52. Conformément à l’article 9, paragraphe 2, de la convention de Berne pour la protection des oeuvres littéraires et artistiques, l’article 5, paragraphe 5, de la directive 2001/29 précise que les exceptions et limitations prévues par cet article ne sont applicables que dans certains cas spéciaux qui ne portent pas atteinte à l’exploitation normale de l’œuvre ou autre objet protégé ni ne causent un préjudice injustifié aux intérêts légitimes du titulaire du droit.
53. Dans le même sens, l’avant-dernier alinéa de l’article L. 122-5 du code de la propriété intellectuelle précise que les exceptions énumérées par cet article ne peuvent porter atteinte à l’exploitation normale de l’oeuvre ni causer un préjudice injustifié aux intérêts légitimes de l’auteur.
b . Méthode de prise en compte de la liberté d’expression
54. La Cour de justice de l’Union européenne a dit pour droit que la liberté d’information et la liberté de la presse ne sont pas susceptibles de justifier, en dehors des exceptions et des limitations prévues à l’article 5, paragraphes 2 et 3, de la directive 2001/29, une dérogation aux droits exclusifs de reproduction et de communication au public de l’auteur prévus par cette directive, mais que le juge national, dans le cadre de la mise en balance qu’il lui incombe d’effectuer, au regard de l’ensemble des circonstances de l’espèce concernée, entre les droits exclusifs de l’auteur, d’une part, et les droits des utilisateurs d’objets protégés visés par les dispositions dérogatoires de l’article 5, paragraphe 3, sous c), second cas de figure, et sous d), de cette directive, d’autre part, doit se fonder sur une interprétation de ces dispositions qui, tout en respectant leur libellé et en préservant leur effet utile, soit pleinement conforme aux droits fondamentaux garantis par la charte des droits fondamentaux de l’Union européenne (CJUE, 29 juillet 2019, Spiegel Online, C-516/17).

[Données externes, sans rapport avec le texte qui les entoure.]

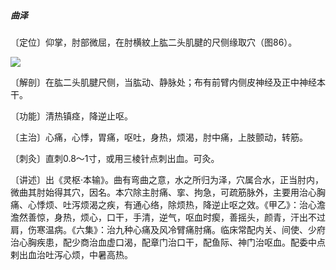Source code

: ##### 曲泽

〔定位〕仰掌，肘部微屈，在肘横紋上肱二头肌腱的尺侧缘取穴（图86）。

![](./img/图86.jpg)

〔解剖〕在肱二头肌腱尺侧，当肱动、静脉处；布有前臂内侧皮神经及正中神经本干。

〔功能〕清热镇痉，降逆止呕。

〔主治〕心痛，心悸，胃痛，呕吐，身热，烦渴，肘中痛，上肢颤动，转筋。

〔刺灸〕直刺0.8～1寸，或用三棱针点刺出血。可灸。

〔讲述〕出《灵枢·本输》。曲有弯曲之意，水之所归为泽，穴属合水，正当肘内，微曲其肘始得其穴，因名。本穴除主肘痛、挛、拘急，可疏筋脉外，主要用治心胸痛、心悸烦、吐泻烦渴之疾，有通心络，除烦热，降逆止呕之效。《甲乙》：治心澹澹然善惊，身热，烦心，口干，手清，逆气，呕血时瘈，善摇头，颜青，汗出不过肩，伤寒温病。《六集》：治九种心痛及风冷臂痛肘痛。临床常配内关、间使、少府治心胸疾患，配少商治血虚口渴，配章门治口干，配鱼际、神门治呕血。配委中点剌出血治吐泻心烦，中暑高热。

55. En d’autres termes, la liberté d’expression ne peut fonder en soi une limitation du droit de l’auteur non prévue par la directive mais elle doit guider l’application des exceptions que celle-ci prévoit, et en particulier de l’exception de citation, qui doit être faite de manière à assurer un juste équilibre entre les différents droits fondamentaux protégés par l’ordre juridique de l’Union, lequel, au demeurant, est cohérent avec les droits équivalents protégés par la Convention européenne de sauvegarde des droits de l’Homme. Il en résulte qu’il incombe au juge de ne pas se fonder sur une interprétation des exceptions au droit d’auteur qui entrerait en conflit avec lesdits droits fondamentaux (arrêt Spiegel Online, précité, points 51, 52, 55 et 57).
56. Il en résulte également que c’est la liste des exceptions prévues par la directive qui est limitative, et non la liste des exceptions que le droit national a choisi de mettre en oeuvre, laquelle a, en droit français, valeur législative (en ce sens, Cass., 1re Civ., 15 mai 2015, pourvoi n° 13-27.391, Klasen). À cet égard, la Cour de justice a également relevé que, malgré la lettre de l’article 5, paragraphes 2 et 3, de la directive qui prévoit seulement des exceptions facultatives, certaines exceptions peuvent s’avérer impératives (arrêt Spiegel Online, précité, point 43 : « les exceptions et limitations à ces droits qui peuvent, voire doivent, être transposées par les États membres »).
57. Il convient enfin de rappeler que les États disposent d’une large marge d’appréciation pour apprécier l’équilibre entre la protection du droit d’auteur et la liberté d’expression.
c. Application à l’espèce
58. Il est constant que M. [H] a reproduit partiellement l’oeuvre en cause en en regroupant des extraits dans une vidéo de 2:20 minutes qu’il a publiée le 2 octobre 2022 sur Twitter, Instagram et Facebook, accompagnés du message suivant : « Racisme anti-blanc complètement décomplexé, propagande assumée… Ce reportage de Public Sénat est une bande-annonce du Grand Remplacement et du Grand Endoctrinement dans nos écoles ».
59. Le message se termine par la source de la vidéo, sous la forme d’un lien hypertexte renvoyant à la page du site de la chaîne Public sénat sur laquelle le film était alors disponible en intégralité. Il n’est certes pas démontré que le nom de l’auteur fût directement écrit sur cette page mais il est constant que ce nom apparait à tout le moins dans le générique du film qui y était alors accessible. S’agissant ici d’un message court sur des sites de réseaux sociaux, où la mention du nom de l’auteur, ou des auteurs, d’une oeuvre audiovisuelle pourrait occuper une place excessive, le renvoi par ce lien hypertexte vers un site où l’oeuvre est entièrement disponible, avec l’assurance de trouver ce nom dans le générique à la fin du film, constitue une indication suffisante de la source, y compris du nom de l’auteur (voir aussi, en ce sens, cour d’appel de Paris, pôle 5-2, 19 décembre. 2014, n° 14/11935).
60. Le message accompagnant la vidéo litigieuse constitue bien une oeuvre à laquelle la citation est incorporée, au sens de l’article L. 122-5, 3°, a), du code de la propriété intellectuelle, dès lors qu’il a une consistance propre, même s’il est court. Le fait que ce message ne puisse pas être protégé lui-même par le droit d’auteur est indifférent à cet égard.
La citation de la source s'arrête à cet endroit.